De fato, estão ali, em montagem
"clipada", lances espetaculares de
futebol (de campo, de salão, de
rua, de praia), mesclados com
imagens turísticas do Brasil, cenas
de samba, capoeira e macumba,
reforçando o clichê do brasileiro
como povo dionisíaco e solar, que
vive para a festa.
Trata-se, como se sabe, de um
mito perigoso, que nos condena
ao papel da cigarra na fábula de
Esopo. Enquanto os outros povos
trabalham, pesquisam, derrotam
o câncer, mandam sondas a Marte, nós sambamos e jogamos bola.
Que beleza.
Mas vamos com calma. Primeiro, cabe resumir o filme. "Ginga"
registra sumariamente a relação
com o futebol mantida por oito
brasileiros anônimos e dois profissionais famosos (Falcão, do futsal, e Robinho).
Embora o ritmo seja frenético e
a abordagem superficial, os personagens retratados são em si
mesmos extraordinários, o que
garante o interesse. Juntos, eles
formam um painel no mínimo
curioso sobre as maneiras como o
futebol permeia a vida de pessoas
das mais distintas situações sociais e geográficas.
Há, por exemplo, Wescley, jovem negro de Niterói que se preparava para fazer um teste no
Vasco da Gama quando sofreu
um acidente e perdeu uma perna.
Com a ajuda de muletas, ele continuou jogando uma bola redondinha e hoje sonha em ir a uma paraolimpíada.

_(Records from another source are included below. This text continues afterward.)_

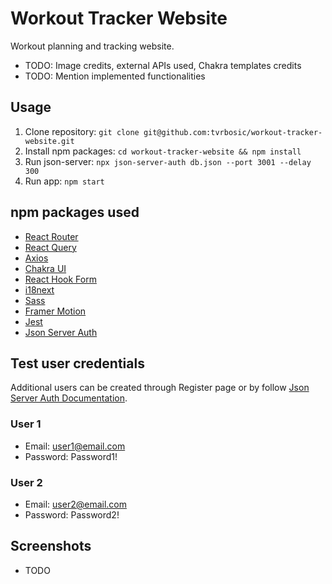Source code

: # Workout Tracker Website

Workout planning and tracking website.

- TODO: Image credits, external APIs used, Chakra templates credits
- TODO: Mention implemented functionalities

## Usage

1. Clone repository: `git clone git@github.com:tvrbosic/workout-tracker-website.git`
2. Install npm packages: `cd workout-tracker-website && npm install`
3. Run json-server: `npx json-server-auth db.json --port 3001 --delay 300`
4. Run app: `npm start`

## npm packages used

- [React Router](https://reactrouter.com)
- [React Query](https://react-query-v3.tanstack.com)
- [Axios](https://axios-http.com)
- [Chakra UI](https://chakra-ui.com)
- [React Hook Form](https://react-hook-form.com)
- [i18next](https://www.i18next.com)
- [Sass](https://sass-lang.com)
- [Framer Motion](https://www.framer.com)
- [Jest](https://jestjs.io)
- [Json Server Auth](https://www.npmjs.com/package/json-server-auth)

## Test user credentials

Additional users can be created through Register page or by follow [Json Server Auth Documentation](https://www.npmjs.com/package/json-server-auth).

### User 1

- Email: user1@email.com
- Password: Password1!

### User 2

- Email: user2@email.com
- Password: Password2!

## Screenshots

- TODO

A milhares de quilômetros de
Wescley, o amazonense Celso,
que mora numa aldeia nos confins da selva, treina em praias de
rio. Uma vez por ano, viaja de barco durante dias com seu time para
disputar em Manaus o Peladão, o
maior torneio de futebol amador
do mundo.
Só esse torneio, que reúne centenas de equipes da Amazônia e
tem uma concorrida eleição de
rainha da competição, valeria um
documentário à parte.
Há duas mulheres entre os retratados: a webdesigner carioca
Natalie, uma das pioneiras do futvôlei entre mulheres nas praias do
Rio, e a adolescente paulista Karine, recordista brasileira de "embaixadinhas", que trabalha na
pizzaria do pai.
Lugar ao sol
Os dois casos mais clássicos de
garotos pobres lutando por um
lugar ao sol num clube profissional são os de Romarinho, que mora na Rocinha e consegue uma vaga na "peneira" do Flamengo, e
Paulo César, também favelado,
que não tem a mesma sorte ao
tentar um lugar na Portuguesa,
em São Paulo.
A cena em que Paulo César volta
de ônibus para casa, depois de rejeitado no teste na Lusa, poderia
ser um belo momento, se a câmera não caísse no vício televisivo de
dar um "zoom" para buscar as lágrimas do garoto. Outro personagem que, bem explorado, daria
um filme à parte é o paulistano
Sergio.
Garoto branco de classe média,
ele teve que vencer o preconceito
dos colegas negros e pobres para
mostrar que tinha um futebol tão
bom quanto o deles, aliás melhor.
São bizarras as cenas em que Sergio "teina" nos cômodos mais
apertados de seu apartamento,
tendo como coadjuvantes os irmãos e a própria mãe.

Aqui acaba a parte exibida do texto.